[Provided records Boundary: Start]

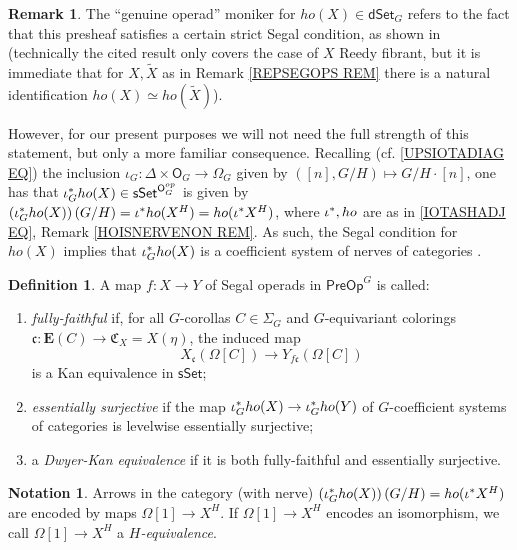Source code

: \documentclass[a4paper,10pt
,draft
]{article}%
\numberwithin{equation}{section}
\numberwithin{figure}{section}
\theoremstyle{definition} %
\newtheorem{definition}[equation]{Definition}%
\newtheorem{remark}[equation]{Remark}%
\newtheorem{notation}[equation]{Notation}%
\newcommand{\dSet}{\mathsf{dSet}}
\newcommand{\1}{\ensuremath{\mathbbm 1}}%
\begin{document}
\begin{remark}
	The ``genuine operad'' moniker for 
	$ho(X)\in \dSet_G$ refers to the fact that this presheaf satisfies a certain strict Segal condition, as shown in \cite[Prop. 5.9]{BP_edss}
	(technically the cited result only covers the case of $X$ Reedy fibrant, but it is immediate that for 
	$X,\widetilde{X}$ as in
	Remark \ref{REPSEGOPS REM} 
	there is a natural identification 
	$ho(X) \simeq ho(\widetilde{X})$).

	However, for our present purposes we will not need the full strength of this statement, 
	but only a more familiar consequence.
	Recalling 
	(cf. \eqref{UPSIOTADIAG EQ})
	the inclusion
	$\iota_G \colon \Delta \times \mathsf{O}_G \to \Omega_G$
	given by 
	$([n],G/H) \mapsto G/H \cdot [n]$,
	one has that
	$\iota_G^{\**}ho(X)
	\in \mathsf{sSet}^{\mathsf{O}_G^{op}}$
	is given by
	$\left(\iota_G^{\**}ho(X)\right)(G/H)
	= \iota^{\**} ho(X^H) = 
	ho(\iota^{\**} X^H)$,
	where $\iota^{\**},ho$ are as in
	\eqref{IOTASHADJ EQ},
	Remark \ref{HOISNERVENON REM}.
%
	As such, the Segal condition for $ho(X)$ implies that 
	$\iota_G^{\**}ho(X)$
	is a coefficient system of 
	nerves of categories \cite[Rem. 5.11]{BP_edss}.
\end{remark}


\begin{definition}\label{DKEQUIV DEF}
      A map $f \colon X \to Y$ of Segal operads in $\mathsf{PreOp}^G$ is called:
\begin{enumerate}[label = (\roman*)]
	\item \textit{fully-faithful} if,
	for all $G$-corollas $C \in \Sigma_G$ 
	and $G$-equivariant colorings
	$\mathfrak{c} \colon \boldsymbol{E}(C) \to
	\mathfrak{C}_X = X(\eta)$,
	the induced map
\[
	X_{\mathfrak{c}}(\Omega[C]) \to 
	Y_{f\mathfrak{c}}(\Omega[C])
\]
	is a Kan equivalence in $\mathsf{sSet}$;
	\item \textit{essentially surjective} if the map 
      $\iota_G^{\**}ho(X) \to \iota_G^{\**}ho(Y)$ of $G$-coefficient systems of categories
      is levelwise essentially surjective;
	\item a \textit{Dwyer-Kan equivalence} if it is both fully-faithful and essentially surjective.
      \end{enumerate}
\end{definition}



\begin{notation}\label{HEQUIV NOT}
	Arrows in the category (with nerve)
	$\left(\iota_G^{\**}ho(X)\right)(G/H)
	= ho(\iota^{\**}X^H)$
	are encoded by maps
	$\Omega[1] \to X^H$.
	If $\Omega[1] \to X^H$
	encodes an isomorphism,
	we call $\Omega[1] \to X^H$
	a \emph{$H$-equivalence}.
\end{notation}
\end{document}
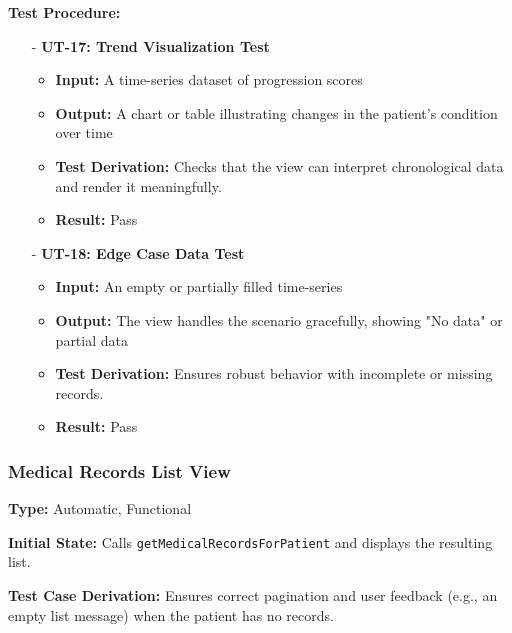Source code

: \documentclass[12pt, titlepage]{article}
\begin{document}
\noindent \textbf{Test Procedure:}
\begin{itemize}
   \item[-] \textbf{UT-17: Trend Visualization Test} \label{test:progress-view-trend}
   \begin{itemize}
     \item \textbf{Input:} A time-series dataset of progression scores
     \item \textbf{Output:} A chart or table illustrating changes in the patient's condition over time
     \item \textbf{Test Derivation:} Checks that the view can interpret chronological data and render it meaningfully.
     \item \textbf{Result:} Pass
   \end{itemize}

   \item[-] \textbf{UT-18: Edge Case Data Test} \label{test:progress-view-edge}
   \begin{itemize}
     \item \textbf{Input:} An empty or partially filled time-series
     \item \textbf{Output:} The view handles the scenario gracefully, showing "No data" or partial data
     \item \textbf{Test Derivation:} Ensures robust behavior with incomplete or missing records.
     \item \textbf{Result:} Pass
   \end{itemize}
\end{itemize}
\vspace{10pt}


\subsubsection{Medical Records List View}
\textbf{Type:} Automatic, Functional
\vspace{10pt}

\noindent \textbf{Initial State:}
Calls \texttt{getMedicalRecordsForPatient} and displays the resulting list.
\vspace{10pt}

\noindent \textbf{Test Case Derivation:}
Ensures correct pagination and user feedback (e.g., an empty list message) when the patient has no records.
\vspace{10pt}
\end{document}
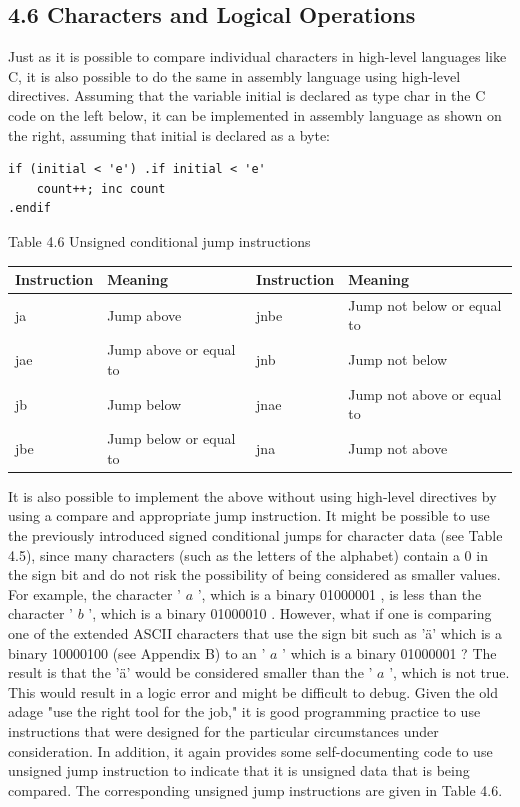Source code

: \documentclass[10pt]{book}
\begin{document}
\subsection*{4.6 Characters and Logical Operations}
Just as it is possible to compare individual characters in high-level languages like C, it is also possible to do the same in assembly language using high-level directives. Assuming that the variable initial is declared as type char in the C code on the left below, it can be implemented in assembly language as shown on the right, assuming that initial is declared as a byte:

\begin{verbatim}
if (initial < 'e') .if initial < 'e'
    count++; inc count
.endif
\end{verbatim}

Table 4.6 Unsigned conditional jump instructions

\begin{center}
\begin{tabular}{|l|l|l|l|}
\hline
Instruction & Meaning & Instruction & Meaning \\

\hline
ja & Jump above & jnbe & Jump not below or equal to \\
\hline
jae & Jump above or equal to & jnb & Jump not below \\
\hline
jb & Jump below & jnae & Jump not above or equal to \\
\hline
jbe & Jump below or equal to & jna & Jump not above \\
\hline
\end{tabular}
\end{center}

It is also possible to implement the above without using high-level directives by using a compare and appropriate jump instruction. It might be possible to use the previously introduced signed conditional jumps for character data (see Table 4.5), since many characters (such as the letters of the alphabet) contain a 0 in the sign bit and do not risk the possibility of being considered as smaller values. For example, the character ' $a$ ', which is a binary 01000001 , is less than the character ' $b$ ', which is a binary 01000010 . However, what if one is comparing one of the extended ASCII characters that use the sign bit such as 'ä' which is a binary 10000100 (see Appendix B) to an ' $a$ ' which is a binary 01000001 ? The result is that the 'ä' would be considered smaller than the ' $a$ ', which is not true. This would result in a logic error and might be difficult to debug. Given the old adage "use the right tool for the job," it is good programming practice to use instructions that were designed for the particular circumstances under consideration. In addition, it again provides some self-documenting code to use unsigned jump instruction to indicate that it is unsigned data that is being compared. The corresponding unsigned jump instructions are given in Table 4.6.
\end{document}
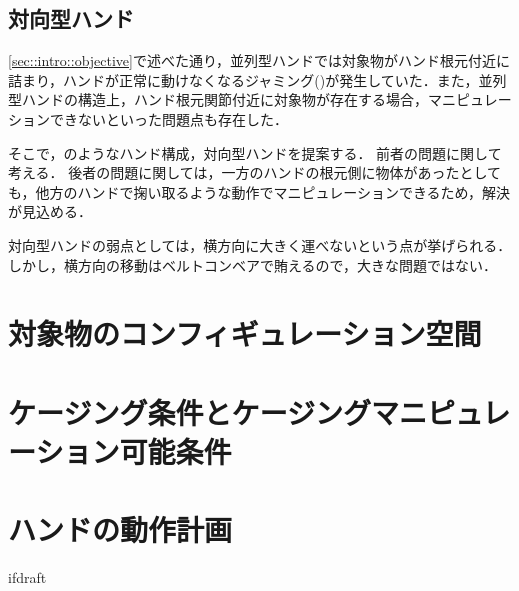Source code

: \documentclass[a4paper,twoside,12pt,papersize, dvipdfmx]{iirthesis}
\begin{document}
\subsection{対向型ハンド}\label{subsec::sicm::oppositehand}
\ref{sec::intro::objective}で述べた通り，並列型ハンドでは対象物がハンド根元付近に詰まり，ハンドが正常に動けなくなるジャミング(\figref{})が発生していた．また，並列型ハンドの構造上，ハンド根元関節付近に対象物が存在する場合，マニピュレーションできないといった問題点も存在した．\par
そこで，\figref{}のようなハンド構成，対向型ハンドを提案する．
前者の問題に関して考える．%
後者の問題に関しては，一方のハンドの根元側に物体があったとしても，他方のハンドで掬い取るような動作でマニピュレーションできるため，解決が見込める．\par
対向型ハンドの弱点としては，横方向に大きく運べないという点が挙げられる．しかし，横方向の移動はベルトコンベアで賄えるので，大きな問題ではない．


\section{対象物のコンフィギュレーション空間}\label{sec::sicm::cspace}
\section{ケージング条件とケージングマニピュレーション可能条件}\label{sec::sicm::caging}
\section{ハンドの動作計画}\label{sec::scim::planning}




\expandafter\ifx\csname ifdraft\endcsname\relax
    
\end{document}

[Provided records Boundary: End]

## What to work on
Give the data again exactly as it stands, apart from the pictures.

## Output of the exercise
Source code

: \documentclass[a4paper,10pt
,draft
]{article}%
\numberwithin{equation}{section}
\numberwithin{figure}{section}
\theoremstyle{definition} %
\newtheorem{definition}[equation]{Definition}%
\newtheorem{remark}[equation]{Remark}%
\newtheorem{notation}[equation]{Notation}%
\newcommand{\dSet}{\mathsf{dSet}}
\newcommand{\1}{\ensuremath{\mathbbm 1}}%
\begin{document}
\begin{remark}
	The ``genuine operad'' moniker for 
	$ho(X)\in \dSet_G$ refers to the fact that this presheaf satisfies a certain strict Segal condition, as shown in \cite[Prop. 5.9]{BP_edss}
	(technically the cited result only covers the case of $X$ Reedy fibrant, but it is immediate that for 
	$X,\widetilde{X}$ as in
	Remark \ref{REPSEGOPS REM} 
	there is a natural identification 
	$ho(X) \simeq ho(\widetilde{X})$).

	However, for our present purposes we will not need the full strength of this statement, 
	but only a more familiar consequence.
	Recalling 
	(cf. \eqref{UPSIOTADIAG EQ})
	the inclusion
	$\iota_G \colon \Delta \times \mathsf{O}_G \to \Omega_G$
	given by 
	$([n],G/H) \mapsto G/H \cdot [n]$,
	one has that
	$\iota_G^{\**}ho(X)
	\in \mathsf{sSet}^{\mathsf{O}_G^{op}}$
	is given by
	$\left(\iota_G^{\**}ho(X)\right)(G/H)
	= \iota^{\**} ho(X^H) = 
	ho(\iota^{\**} X^H)$,
	where $\iota^{\**},ho$ are as in
	\eqref{IOTASHADJ EQ},
	Remark \ref{HOISNERVENON REM}.
%
	As such, the Segal condition for $ho(X)$ implies that 
	$\iota_G^{\**}ho(X)$
	is a coefficient system of 
	nerves of categories \cite[Rem. 5.11]{BP_edss}.
\end{remark}


\begin{definition}\label{DKEQUIV DEF}
      A map $f \colon X \to Y$ of Segal operads in $\mathsf{PreOp}^G$ is called:
\begin{enumerate}[label = (\roman*)]
	\item \textit{fully-faithful} if,
	for all $G$-corollas $C \in \Sigma_G$ 
	and $G$-equivariant colorings
	$\mathfrak{c} \colon \boldsymbol{E}(C) \to
	\mathfrak{C}_X = X(\eta)$,
	the induced map
\[
	X_{\mathfrak{c}}(\Omega[C]) \to 
	Y_{f\mathfrak{c}}(\Omega[C])
\]
	is a Kan equivalence in $\mathsf{sSet}$;
	\item \textit{essentially surjective} if the map 
      $\iota_G^{\**}ho(X) \to \iota_G^{\**}ho(Y)$ of $G$-coefficient systems of categories
      is levelwise essentially surjective;
	\item a \textit{Dwyer-Kan equivalence} if it is both fully-faithful and essentially surjective.
      \end{enumerate}
\end{definition}



\begin{notation}\label{HEQUIV NOT}
	Arrows in the category (with nerve)
	$\left(\iota_G^{\**}ho(X)\right)(G/H)
	= ho(\iota^{\**}X^H)$
	are encoded by maps
	$\Omega[1] \to X^H$.
	If $\Omega[1] \to X^H$
	encodes an isomorphism,
	we call $\Omega[1] \to X^H$
	a \emph{$H$-equivalence}.
\end{notation}
\end{document}
Source code

: \documentclass[12pt, titlepage]{article}
\begin{document}
\noindent \textbf{Test Procedure:}
\begin{itemize}
   \item[-] \textbf{UT-17: Trend Visualization Test} \label{test:progress-view-trend}
   \begin{itemize}
     \item \textbf{Input:} A time-series dataset of progression scores
     \item \textbf{Output:} A chart or table illustrating changes in the patient's condition over time
     \item \textbf{Test Derivation:} Checks that the view can interpret chronological data and render it meaningfully.
     \item \textbf{Result:} Pass
   \end{itemize}

   \item[-] \textbf{UT-18: Edge Case Data Test} \label{test:progress-view-edge}
   \begin{itemize}
     \item \textbf{Input:} An empty or partially filled time-series
     \item \textbf{Output:} The view handles the scenario gracefully, showing "No data" or partial data
     \item \textbf{Test Derivation:} Ensures robust behavior with incomplete or missing records.
     \item \textbf{Result:} Pass
   \end{itemize}
\end{itemize}
\vspace{10pt}


\subsubsection{Medical Records List View}
\textbf{Type:} Automatic, Functional
\vspace{10pt}

\noindent \textbf{Initial State:}
Calls \texttt{getMedicalRecordsForPatient} and displays the resulting list.
\vspace{10pt}

\noindent \textbf{Test Case Derivation:}
Ensures correct pagination and user feedback (e.g., an empty list message) when the patient has no records.
\vspace{10pt}
\end{document}
Source code

: \documentclass[10pt]{book}
\begin{document}
\subsection*{4.6 Characters and Logical Operations}
Just as it is possible to compare individual characters in high-level languages like C, it is also possible to do the same in assembly language using high-level directives. Assuming that the variable initial is declared as type char in the C code on the left below, it can be implemented in assembly language as shown on the right, assuming that initial is declared as a byte:

\begin{verbatim}
if (initial < 'e') .if initial < 'e'
    count++; inc count
.endif
\end{verbatim}

Table 4.6 Unsigned conditional jump instructions

\begin{center}
\begin{tabular}{|l|l|l|l|}
\hline
Instruction & Meaning & Instruction & Meaning \\

\hline
ja & Jump above & jnbe & Jump not below or equal to \\
\hline
jae & Jump above or equal to & jnb & Jump not below \\
\hline
jb & Jump below & jnae & Jump not above or equal to \\
\hline
jbe & Jump below or equal to & jna & Jump not above \\
\hline
\end{tabular}
\end{center}

It is also possible to implement the above without using high-level directives by using a compare and appropriate jump instruction. It might be possible to use the previously introduced signed conditional jumps for character data (see Table 4.5), since many characters (such as the letters of the alphabet) contain a 0 in the sign bit and do not risk the possibility of being considered as smaller values. For example, the character ' $a$ ', which is a binary 01000001 , is less than the character ' $b$ ', which is a binary 01000010 . However, what if one is comparing one of the extended ASCII characters that use the sign bit such as 'ä' which is a binary 10000100 (see Appendix B) to an ' $a$ ' which is a binary 01000001 ? The result is that the 'ä' would be considered smaller than the ' $a$ ', which is not true. This would result in a logic error and might be difficult to debug. Given the old adage "use the right tool for the job," it is good programming practice to use instructions that were designed for the particular circumstances under consideration. In addition, it again provides some self-documenting code to use unsigned jump instruction to indicate that it is unsigned data that is being compared. The corresponding unsigned jump instructions are given in Table 4.6.
\end{document}
Source code

: \documentclass[a4paper,twoside,12pt,papersize, dvipdfmx]{iirthesis}
\begin{document}
\subsection{対向型ハンド}\label{subsec::sicm::oppositehand}
\ref{sec::intro::objective}で述べた通り，並列型ハンドでは対象物がハンド根元付近に詰まり，ハンドが正常に動けなくなるジャミング(\figref{})が発生していた．また，並列型ハンドの構造上，ハンド根元関節付近に対象物が存在する場合，マニピュレーションできないといった問題点も存在した．\par
そこで，\figref{}のようなハンド構成，対向型ハンドを提案する．
前者の問題に関して考える．%
後者の問題に関しては，一方のハンドの根元側に物体があったとしても，他方のハンドで掬い取るような動作でマニピュレーションできるため，解決が見込める．\par
対向型ハンドの弱点としては，横方向に大きく運べないという点が挙げられる．しかし，横方向の移動はベルトコンベアで賄えるので，大きな問題ではない．


\section{対象物のコンフィギュレーション空間}\label{sec::sicm::cspace}
\section{ケージング条件とケージングマニピュレーション可能条件}\label{sec::sicm::caging}
\section{ハンドの動作計画}\label{sec::scim::planning}




\expandafter\ifx\csname ifdraft\endcsname\relax
    
\end{document}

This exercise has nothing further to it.